À go, on coche ici « patente faite »

Je ne dis rien, mais il s’en passe des choses. D’abord, j’ai enfin reçu le formulaire vert de l’UQAM, celui qui dit que c’est accepté, que des mois plus tard on pense que ton diplôme de maîtrise on va te le donner, pis genre tu pourras le faire plastifier pour pouvoir recevoir à souper sur tes quatre diplômes universitaires en guise de napperons. Yé. Enfin, je sais maintenant que si j’avais continué mon boulot poche dans mon cubicule rose et gris, je n’aurais jamais réussi à finir d’entrer les corrections, alors tout est bien qui finit (enfin) bien.

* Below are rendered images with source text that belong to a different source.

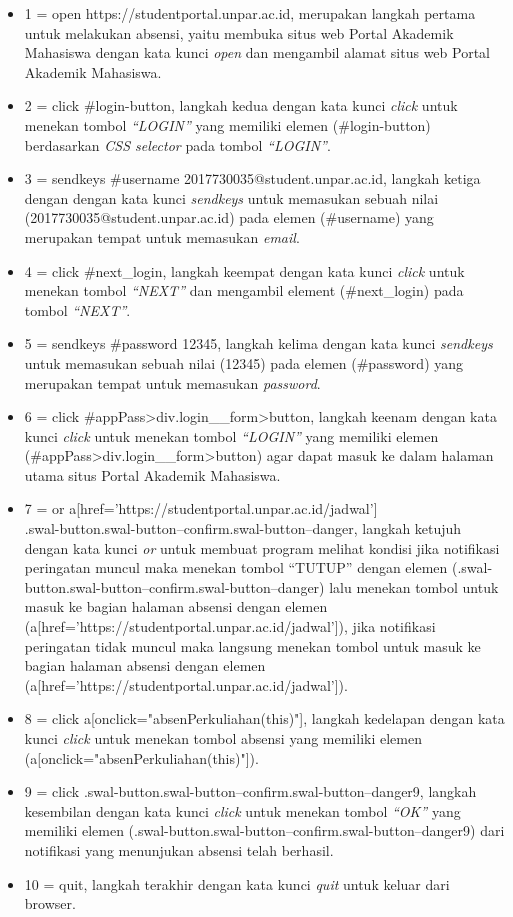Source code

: \begin{itemize}
	\item 1 = open https://studentportal.unpar.ac.id, merupakan langkah pertama untuk melakukan absensi, yaitu membuka situs web Portal Akademik Mahasiswa dengan kata kunci \textit{open} dan mengambil alamat situs web Portal Akademik Mahasiswa.
	\item 2 = click \#login-button, langkah kedua dengan kata kunci \textit{click} untuk menekan tombol \textit{``LOGIN''} yang memiliki elemen (\#login-button) berdasarkan \textit{CSS selector} pada tombol \textit{``LOGIN''}.
	\item 3 = sendkeys \#username 2017730035@student.unpar.ac.id, langkah ketiga dengan dengan kata kunci \textit{sendkeys} untuk memasukan sebuah nilai (2017730035@student.unpar.ac.id) pada elemen (\#username) yang merupakan tempat untuk memasukan \textit{email}.
	\item 4 = click \#next\_login, langkah keempat dengan kata kunci \textit{click} untuk menekan tombol \textit{``NEXT''} dan mengambil element (\#next\_login) pada tombol \textit{``NEXT''}.
	\item 5 = sendkeys \#password 12345, langkah kelima dengan kata kunci \textit{sendkeys} untuk memasukan sebuah nilai (12345) pada elemen (\#password) yang merupakan tempat untuk memasukan \textit{password}.
	\item 6 = click \#appPass>div.login\_\_form>button, langkah keenam dengan kata kunci \textit{click} untuk menekan tombol \textit{``LOGIN''} yang memiliki elemen (\#appPass>div.login\_\_form>button) agar dapat masuk ke dalam halaman utama situs Portal Akademik Mahasiswa. 
	\item 7 = or a[href='https://studentportal.unpar.ac.id/jadwal'] \\ .swal-button.swal-button--confirm.swal-button--danger, langkah ketujuh dengan kata kunci \textit{or} untuk membuat program melihat kondisi jika notifikasi peringatan muncul maka menekan tombol ``TUTUP'' dengan elemen (.swal-button.swal-button--confirm.swal-button--danger) lalu menekan tombol untuk masuk ke bagian halaman absensi dengan elemen (a[href='https://studentportal.unpar.ac.id/jadwal']), jika notifikasi peringatan tidak muncul maka langsung menekan tombol untuk masuk ke bagian halaman absensi dengan elemen \\ (a[href='https://studentportal.unpar.ac.id/jadwal']).
	\item 8 = click a[onclick="absenPerkuliahan(this)"], langkah kedelapan dengan kata kunci \textit{click} untuk menekan tombol absensi yang memiliki elemen (a[onclick="absenPerkuliahan(this)"]).
	\item 9 = click .swal-button.swal-button--confirm.swal-button--danger9, langkah kesembilan dengan kata kunci \textit{click} untuk menekan tombol \textit{``OK''} yang memiliki elemen (.swal-button.swal-button--confirm.swal-button--danger9) dari notifikasi yang menunjukan absensi telah berhasil.
	\item 10 = quit, langkah terakhir dengan kata kunci \textit{quit} untuk keluar dari browser.
\end{itemize}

À go, on écrit sur des affaires que visiblement on ne comprend pas si bien que ça

Toujours parmi les bonnes choses de faites, je publie en décembre une seconde fiction, cette fois-ci dans Virages. Sans dévoiler le punch, je vous dis que dans l’histoire il y a un éléphant et un couple qui ne va plus très bien. Étrangement, dans Buisson Ardent, ma première fiction publiée dans Zinc, il y a avait bien entendu un buisson ardent et un couple qui s’en allait à vau-l’eau.

À go, on fait du bruit, on crie des insanités dans un micro

Ça se passait jeudi dernier, dans le cadre de la soirée Cinéma abattoir, Amour et terrorisme présentée au FNC. Fred, PM et moi avions concocté un petit show assez bruyant, du genre images, noise et propagande. Hormis quelques problèmes de son, je peux dire que ça s’est bien déroulé. Mais comment aurais-je pu ne pas m’amuser, je portais après tout un splendide t-shirt à tête de loup. En plus, les copines de l’époque Vidéo-Femmes, Cath et Josi étaient là… On aime le Festival du nouveau cinéma.